As its name (Biological Computer Aided Design) suggests, BioCAD contributes largely to the second (design) stage of the development process. As noted above, there are many ways to design a device that is likely to accomplish a given set of specifications. BioCAD tools can provide assistance in selecting the set of candidate components that could productively be used in the design, modeling the likely performance of any given combination of the candidate components (i.e. will the given design meet specification), as well as providing the user with visual design canvas that can operate on various abstraction levels above the DNA base-pair. BioCAD tools that assist candidate component selection would include software that performs context-dependent retro-synthetic pathway prediction and optimization, namely what set(s) of enzymes are likely to successfully take me from my target input (e.g. glucose) to my target product (e.g. tyrosine) given the co-factor (e.g. NADPH) availability in my host organism (e.g. S. cerevisiae) under a given set of growth conditions (e.g. anaerobic fermentation).
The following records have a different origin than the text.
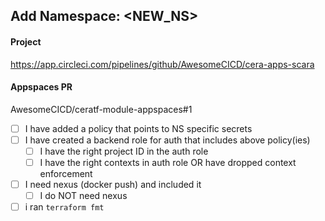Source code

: ## Add Namespace: <NEW_NS>

#### Project
<!-- Make sure you have already created at least a skeleton project. You must use that project ID in auth role claims -->
https://app.circleci.com/pipelines/github/AwesomeCICD/cera-apps-scara

#### Appspaces PR
<!-- This change should only be needed when adding new namesapves to the ceratf-module-appspaces repository.  Link corresponding PR here -->
AwesomeCICD/ceratf-module-appspaces#1

- [ ] I have added a policy that points to NS specific secrets
- [ ] I have created a backend role for auth that includes above policy(ies) 
  - [ ] I have the right project ID in the auth role
  - [ ] I have the right contexts in auth role OR have dropped context enforcement
- [ ] I need nexus (docker push) and included it
  - [ ] I do NOT need nexus
- [ ] i ran `terraform fmt`
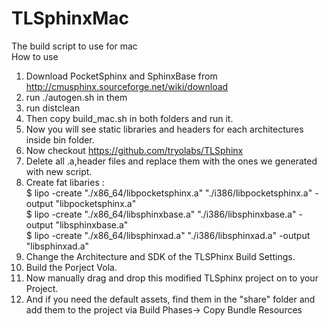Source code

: # TLSphinxMac
The build script to use for mac  
How to use     
01. Download PocketSphinx and SphinxBase from http://cmusphinx.sourceforge.net/wiki/download   
02. run ./autogen.sh in them  
03. run distclean  
04. Then copy build_mac.sh in both folders and run it.  
05. Now you will see static libraries and headers for each architectures inside bin folder.  
06. Now checkout https://github.com/tryolabs/TLSphinx  
07. Delete all .a,header files and replace them with the ones we generated with new script.  
08. Create fat libaries :     
    $ lipo -create "./x86_64/libpocketsphinx.a" "./i386/libpocketsphinx.a" -output "libpocketsphinx.a"  
    $ lipo -create "./x86_64/libsphinxbase.a" "./i386/libsphinxbase.a" -output "libsphinxbase.a"  
    $ lipo -create "./x86_64/libsphinxad.a" "./i386/libsphinxad.a" -output "libsphinxad.a"  
09. Change the Architecture and SDK of the TLSPhinx Build Settings.  
10. Build the Porject Vola. 
11. Now manually drag and drop this modified TLSphinx project on to your Project.  
12. And if you need the default assets, find them in the "share" folder and add them to the project via Build Phases-> Copy Bundle Resources 
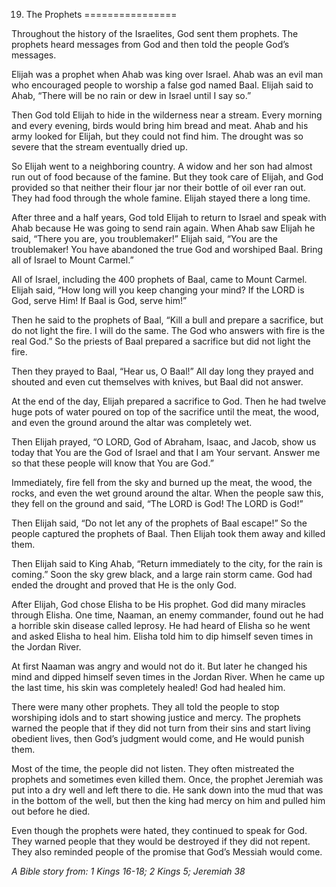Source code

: 19. The Prophets
================

Throughout the history of the Israelites, God sent them prophets. The
prophets heard messages from God and then told the people God’s
messages.

Elijah was a prophet when Ahab was king over Israel. Ahab was an evil
man who encouraged people to worship a false god named Baal. Elijah said
to Ahab, “There will be no rain or dew in Israel until I say so.”

Then God told Elijah to hide in the wilderness near a stream. Every
morning and every evening, birds would bring him bread and meat. Ahab
and his army looked for Elijah, but they could not find him. The drought
was so severe that the stream eventually dried up.

So Elijah went to a neighboring country. A widow and her son had almost
run out of food because of the famine. But they took care of Elijah, and
God provided so that neither their flour jar nor their bottle of oil
ever ran out. They had food through the whole famine. Elijah stayed
there a long time.

After three and a half years, God told Elijah to return to Israel and
speak with Ahab because He was going to send rain again. When Ahab saw
Elijah he said, “There you are, you troublemaker!” Elijah said, “You are
the troublemaker! You have abandoned the true God and worshiped Baal.
Bring all of Israel to Mount Carmel.”

All of Israel, including the 400 prophets of Baal, came to Mount Carmel.
Elijah said, “How long will you keep changing your mind? If the LORD is
God, serve Him! If Baal is God, serve him!”

Then he said to the prophets of Baal, “Kill a bull and prepare a
sacrifice, but do not light the fire. I will do the same. The God who
answers with fire is the real God.” So the priests of Baal prepared a
sacrifice but did not light the fire.

Then they prayed to Baal, “Hear us, O Baal!” All day long they prayed
and shouted and even cut themselves with knives, but Baal did not
answer.

At the end of the day, Elijah prepared a sacrifice to God. Then he had
twelve huge pots of water poured on top of the sacrifice until the meat,
the wood, and even the ground around the altar was completely wet.

Then Elijah prayed, “O LORD, God of Abraham, Isaac, and Jacob, show us
today that You are the God of Israel and that I am Your servant. Answer
me so that these people will know that You are God.”

Immediately, fire fell from the sky and burned up the meat, the wood,
the rocks, and even the wet ground around the altar. When the people saw
this, they fell on the ground and said, “The LORD is God! The LORD is
God!”

Then Elijah said, “Do not let any of the prophets of Baal escape!” So
the people captured the prophets of Baal. Then Elijah took them away and
killed them.

Then Elijah said to King Ahab, “Return immediately to the city, for the
rain is coming.” Soon the sky grew black, and a large rain storm came.
God had ended the drought and proved that He is the only God.

After Elijah, God chose Elisha to be His prophet. God did many miracles
through Elisha. One time, Naaman, an enemy commander, found out he had a
horrible skin disease called leprosy. He had heard of Elisha so he went
and asked Elisha to heal him. Elisha told him to dip himself seven times
in the Jordan River.

At first Naaman was angry and would not do it. But later he changed his
mind and dipped himself seven times in the Jordan River. When he came up
the last time, his skin was completely healed! God had healed him.

There were many other prophets. They all told the people to stop
worshiping idols and to start showing justice and mercy. The prophets
warned the people that if they did not turn from their sins and start
living obedient lives, then God’s judgment would come, and He would
punish them.

Most of the time, the people did not listen. They often mistreated the
prophets and sometimes even killed them. Once, the prophet Jeremiah was
put into a dry well and left there to die. He sank down into the mud
that was in the bottom of the well, but then the king had mercy on him
and pulled him out before he died.

Even though the prophets were hated, they continued to speak for God.
They warned people that they would be destroyed if they did not repent.
They also reminded people of the promise that God’s Messiah would come.

*A Bible story from: 1 Kings 16-18; 2 Kings 5; Jeremiah 38*
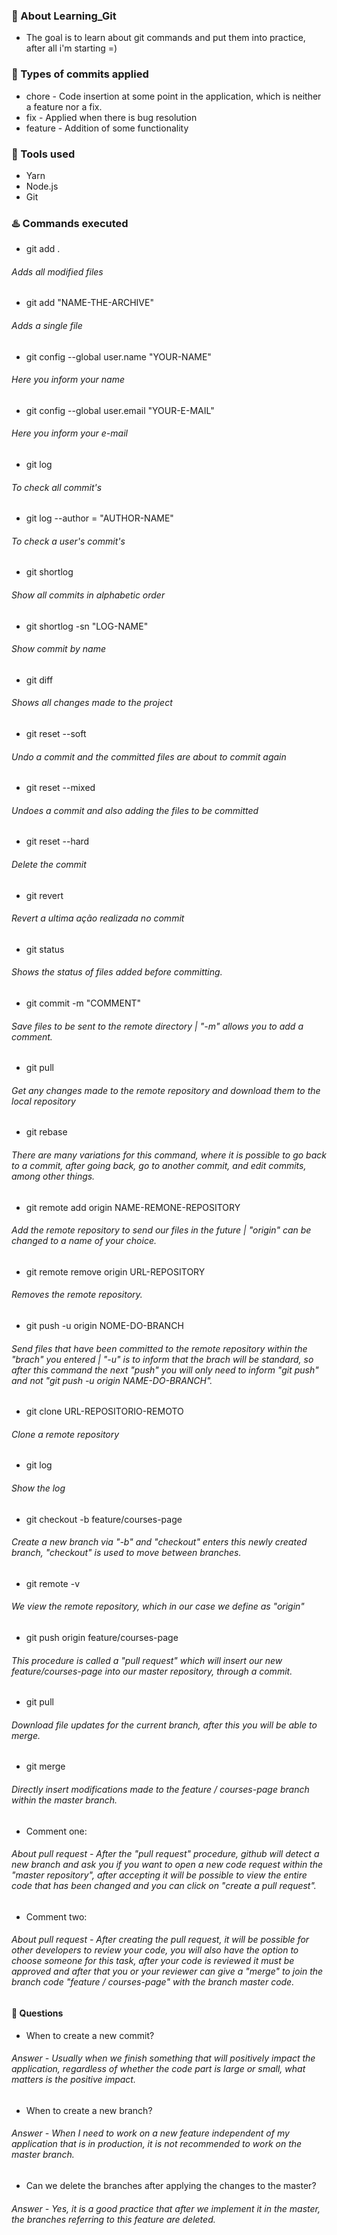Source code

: ### :dart: About Learning_Git
* The goal is to learn about git commands and put them into practice, after all i'm starting =)


### :bookmark_tabs: Types of commits applied
* chore   - Code insertion at some point in the application, which is neither a feature nor a fix.
* fix     - Applied when there is bug resolution
* feature - Addition of some functionality

### :hammer: Tools used
* Yarn
* Node.js
* Git

### :hotsprings: Commands executed
* git add .						
###### Adds all modified files

* git add "NAME-THE-ARCHIVE"		
###### Adds a single file

* git config --global user.name "YOUR-NAME"
###### Here you inform your name

* git config --global user.email "YOUR-E-MAIL"
###### Here you inform your e-mail

* git log
###### To check all commit's

* git log --author = "AUTHOR-NAME"
###### To check a user's commit's

* git shortlog
###### Show all commits in alphabetic order

* git shortlog -sn "LOG-NAME"
###### Show commit by name

* git diff
###### Shows all changes made to the project

* git reset --soft
###### Undo a commit and the committed files are about to commit again

* git reset --mixed
###### Undoes a commit and also adding the files to be committed

* git reset --hard
###### Delete the commit

* git revert
###### Revert a ultima ação realizada no commit

* git status						
###### Shows the status of files added before committing.

* git commit -m "COMMENT"				
###### Save files to be sent to the remote directory | "-m" allows you to add a comment.

* git pull
###### Get any changes made to the remote repository and download them to the local repository

* git rebase
###### There are many variations for this command, where it is possible to go back to a commit, after going back, go to another commit, and edit commits, among other things.

* git remote add origin NAME-REMONE-REPOSITORY		
###### Add the remote repository to send our files in the future | "origin" can be changed to a name of your choice.

* git remote remove origin URL-REPOSITORY		
###### Removes the remote repository.

* git push -u origin NOME-DO-BRANCH			
###### Send files that have been committed to the remote repository within the "brach" you entered | "-u" is to inform that the brach will be standard, so after this command the next "push" you will only need to inform "git push" and not "git push -u origin NAME-DO-BRANCH".

* git clone URL-REPOSITORIO-REMOTO			
###### Clone a remote repository

* git log						
###### Show the log

* git checkout -b feature/courses-page
###### Create a new branch via "-b" and "checkout" enters this newly created branch, "checkout" is used to move between branches.

* git remote -v						
###### We view the remote repository, which in our case we define as "origin"

* git push origin feature/courses-page			
###### This procedure is called a "pull request" which will insert our new feature/courses-page into our master repository, through a commit.

* git pull
###### Download file updates for the current branch, after this you will be able to merge.

* git merge						
###### Directly insert modifications made to the feature / courses-page branch within the master branch.

* Comment one:
###### About pull request - After the "pull request" procedure, github will detect a new branch and ask you if you want to open a new code request within the "master repository", after accepting it will be possible to view the entire code that has been changed and you can click on "create a pull request".

* Comment two:
###### About pull request - After creating the pull request, it will be possible for other developers to review your code, you will also have the option to choose someone for this task, after your code is reviewed it must be approved and after that you or your reviewer can give a "merge" to join the branch code "feature / courses-page" with the branch master code.


#### :pushpin: Questions

* When to create a new commit?
###### Answer - Usually when we finish something that will positively impact the application, regardless of whether the code part is large or small, what matters is the positive impact.

* When to create a new branch?
###### Answer - When I need to work on a new feature independent of my application that is in production, it is not recommended to work on the master branch.

* Can we delete the branches after applying the changes to the master?
###### Answer - Yes, it is a good practice that after we implement it in the master, the branches referring to this feature are deleted.
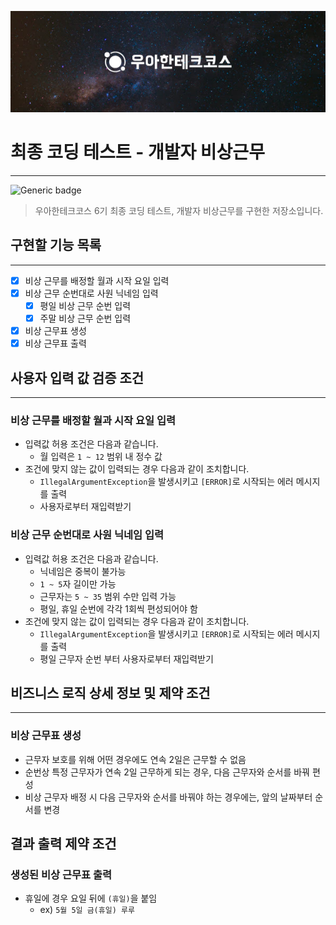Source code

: <p align="center">
    <img src="images/title.png" alt="우아한테크코스">
</p>

# 최종 코딩 테스트 - 개발자 비상근무

---

![Generic badge](https://img.shields.io/badge/test-0_passed-blue.svg)

> 우아한테크코스 6기 최종 코딩 테스트, 개발자 비상근무를 구현한 저장소입니다.

## 구현할 기능 목록

---

- [X] 비상 근무를 배정할 월과 시작 요일 입력
- [X] 비상 근무 순번대로 사원 닉네임 입력
    - [X] 평일 비상 근무 순번 입력
    - [X] 주말 비상 근무 순번 입력
- [X] 비상 근무표 생성
- [X] 비상 근무표 출력

## 사용자 입력 값 검증 조건

---

### 비상 근무를 배정할 월과 시작 요일 입력

- 입력값 허용 조건은 다음과 같습니다.
    - 월 입력은 `1 ~ 12` 범위 내 정수 값
- 조건에 맞지 않는 값이 입력되는 경우 다음과 같이 조치합니다.
    - `IllegalArgumentException`을 발생시키고 `[ERROR]`로 시작되는 에러 메시지를 출력
    - 사용자로부터 재입력받기

### 비상 근무 순번대로 사원 닉네임 입력

- 입력값 허용 조건은 다음과 같습니다.
    - 닉네임은 중복이 불가능
    - `1 ~ 5`자 길이만 가능
    - 근무자는 `5 ~ 35` 범위 수만 입력 가능
    - 평일, 휴일 순번에 각각 1회씩 편성되어야 함
- 조건에 맞지 않는 값이 입력되는 경우 다음과 같이 조치합니다.
    - `IllegalArgumentException`을 발생시키고 `[ERROR]`로 시작되는 에러 메시지를 출력
    - 평일 근무자 순번 부터 사용자로부터 재입력받기

## 비즈니스 로직 상세 정보 및 제약 조건

---

### 비상 근무표 생성

- 근무자 보호를 위해 어떤 경우에도 연속 2일은 근무할 수 없음
- 순번상 특정 근무자가 연속 2일 근무하게 되는 경우, 다음 근무자와 순서를 바꿔 편성
- 비상 근무자 배정 시 다음 근무자와 순서를 바꿔야 하는 경우에는, 앞의 날짜부터 순서를 변경

## 결과 출력 제약 조건

### 생성된 비상 근무표 출력

- 휴일에 경우 요일 뒤에 `(휴일)`을 붙임
    - ex) `5월 5일 금(휴일) 루루`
While a single BioCAD tool isn't currently available that can do all of this, several sub-components are coming along nicely (Genome-linked application for metabolic maps, GLAMM (Bates 2011), is a pretty example). BioCAD tools that predict design performance include software that models metabolic pathway and/or genetic circuitry kinetics. These modeling tools (ClothoCAD (Xia 2011), Tinkercell, SynBioSS, and SBW are but a few examples) can productively assist the designer in selecting appropriate gene-regulatory elements (e.g. promoters, copy number, degradation tags) to maximize flux through the metabolic pathway (and/or minimize the build-up of a toxic intermediate) or achieve the desired genetic circuit characteristics. GenoCAD and  DeviceEditor (Chen 2012) (the software described here in this manual), are specific examples of BioCAD tools that provide visual canvases, enabling the user to spatially manipulate and arrange abstractions (e.g. icons) of the underlying DNA components into a design. It should finally be pointed out that BioCAD tools can also contribute to the third (implementation) stage in the development process, since the implementation process itself requires a design of sorts. j5 (Hillson 2012) is a BioCAD tool, for example, that assists and automates the implementation of DNA designs.

Future outlook

BioCAD tool development, while actively pursued, is still in its infancy. Different research groups (as well as commercial entities) have largely started developing tools to satisfy their own unique needs and design philosophies. It is hoped that through the standardization of data exchange formats (an ongoing process) (such as the Synthetic Biology Open Language SBOL), and through the publication and public availability of Application Programming Interfaces (APIs, such as remote procedure call (RPC) interfaces), the community will increasingly integrate their BioCAD tools with one another, and minimize redundant efforts where ever possible.